Did an ancient chlamydial endosymbiosis facilitate the establishment of primary plastids?

Abstract

Background: Ancient endosymbioses are responsible for the origins of mitochondria and plastids, and they contribute to the divergence of several major eukaryotic groups. Although chlamydiae, a group of obligate intracellular bacteria, are not found in plants, an unexpected number of chlamydial genes are most similar to plant homologs, which, interestingly, often contain a plastid-targeting signal. This observation has prompted several hypotheses, including gene transfer between chlamydiae and plant-related groups and an ancestral relationship between chlamydiae and cyanobacteria.

Results: We conducted phylogenomic analyses of the red alga Cyanidioschyzon merolae to identify genes specifically related to chlamydial homologs. We show that at least 21 genes were transferred between chlamydiae and primary photosynthetic eukaryotes, with the donor most similar to the environmental Protochlamydia. Such an unusually high number of transferred genes suggests an ancient chlamydial endosymbiosis with the ancestral primary photosynthetic eukaryote. We hypothesize that three organisms were involved in establishing the primary photosynthetic lineage: the eukaryotic host cell, the cyanobacterial endosymbiont that provided photosynthetic capability, and a chlamydial endosymbiont or parasite that facilitated the establishment of the cyanobacterial endosymbiont.

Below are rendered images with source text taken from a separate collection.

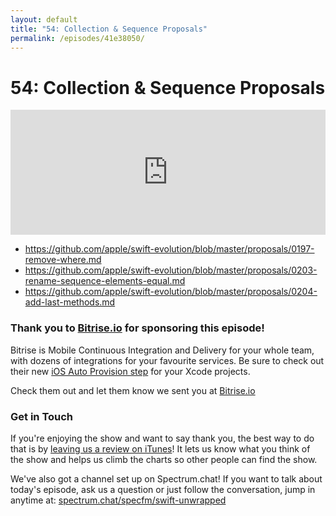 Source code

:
 ```yaml
---
layout: default
title: "54: Collection & Sequence Proposals"
permalink: /episodes/41e38050/
---
```


# 54: Collection & Sequence Proposals

<iframe frameBorder="0" height="200px" scrolling="no" seamless src="https://player.simplecast.com/b6a3fd5d-8692-48cc-a41b-752782516396" width="100%"></iframe>

- https://github.com/apple/swift-evolution/blob/master/proposals/0197-remove-where.md
- https://github.com/apple/swift-evolution/blob/master/proposals/0203-rename-sequence-elements-equal.md
- https://github.com/apple/swift-evolution/blob/master/proposals/0204-add-last-methods.md

### Thank you to [Bitrise.io](https://www.bitrise.io/?utm_source=swift_unwrapped_spec&utm_medium=podcast&utm_campaign=w16) for sponsoring this episode!

Bitrise is Mobile Continuous Integration and Delivery for your whole team, with dozens of integrations for your favourite services. Be sure to check out their new [iOS Auto Provision step](https://blog.bitrise.io/ios-auto-provision-step) for your Xcode projects.

Check them out and let them know we sent you at [Bitrise.io](https://www.bitrise.io/?utm_source=swift_unwrapped_spec&utm_medium=podcast&utm_campaign=w16)

### Get in Touch

If you're enjoying the show and want to say thank you, the best way to do that is by [leaving us a review on iTunes](https://itunes.apple.com/us/podcast/swift-unwrapped/id1209817203?mt=2)! It lets us know what you think of the show and helps us climb the charts so other people can find the show.

We've also got a channel set up on Spectrum.chat! If you want to talk about today's episode, ask us a question or just follow the conversation, jump in anytime at: [spectrum.chat/specfm/swift-unwrapped](https://spectrum.chat/specfm/swift-unwrapped)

Conclusion: Our findings provide a glimpse into the complex interactions that were necessary to establish the primary endosymbiotic relationship between plastid and host cytoplasms, and thereby explain the rarity with which long-term successful endosymbiotic relationships between heterotrophs and photoautotrophs were established. Our data also provide strong and independent support for a common origin of all primary photosynthetic eukaryotes and of the plastids they harbor.

Figure 1

Phylogenetic analyses of chlamydiae-like genes in primary photosynthetic eukaryotes. Numbers above the branch show bootstrap values for maximum likelihood and distance analyses, respectively. Asterisks indicate values lower than 50%. (a) 2-C-methyl-D-erythritol 4-phosphate cytidylyltransferase (ispD). (b) 4-diphosphocytidyl-2-C-methyl-D-erythritol kinase (ispE). (c) β-Ketoacyl-ACP synthase (fabF). (d) Aspartate transaminase. Note that red algal and green plant sequences form a well supported monophyletic group with environmental Protochlamydia homologs. mt, mitochondrial precursor. Colors represent different phylogenetic affiliations.

Figure 2

Primary photosynthetic eukaryotes contain gene copies of both plastidic and chlamydial origin. Numbers above the branch show bootstrap values for maximum likelihood and distance analyses, respectively. Asterisks indicate values lower than 50%. (a) 4-hydroxy-3-methylbut-2-en-1-yl diphosphate synthase (gcpE). (b) Enoyl-ACP reductase (fabI). Note that in panel (a) sequences from red algae and glaucophytes are of plastidic origin, whereas those from green plants, apicomplexans, haptophytes, and chlorarachniophytes are of chlamydial origin. Also note that that in panel (b) sequences from green plants, diatoms, chlorarachniophytes, and apicomplexans form a strongly supported group, whereas cyanobacterial and red alga Cyanidioschyzon homologs form another group. Colors represent different phylogenetic affiliations.

Figure 3

Hypothetic stages of plastid origin and establishment. The stages (as discussed in the text) are displayed as follows: (a,b) first stage; (c) second stage; (d) third stage; and (e) fourth stage. White, yellow, and green colors show α-proteobacterial (mitochondrial), chlamydial, and cyanobacterial endosymbionts, as well as genes and proteins of their respective origins. Arrows directly from the endosymbiont point to the symbiotic partner that receives the benefit, and the thickness of the arrow indicates the degree of benefit. Dashed lines indicate directions of intracellular gene transfer, whereas solid lines show protein targeting of the transferred genes. Crosses indicate chlamydial endosymbiont and gene transfer processes that might not exist in extant photosynthetic eukaryotes. Note that chlamydial endosymbiont was initially a bacterial parasite in the first stage, but it had a transient mutualistic relationship with the host cell in the second and third stages, and then might have degenerated in modern photosynthetic eukaryotes. Note also that the cyanobacterial endosymbiont was initially captured to solely benefit the host cell (panel b), and then received metabolites from the host cell (a process facilitated by the chlamydial endosymbiont) and was gradually transformed into a plastid organelle in the host cell (panels d and e).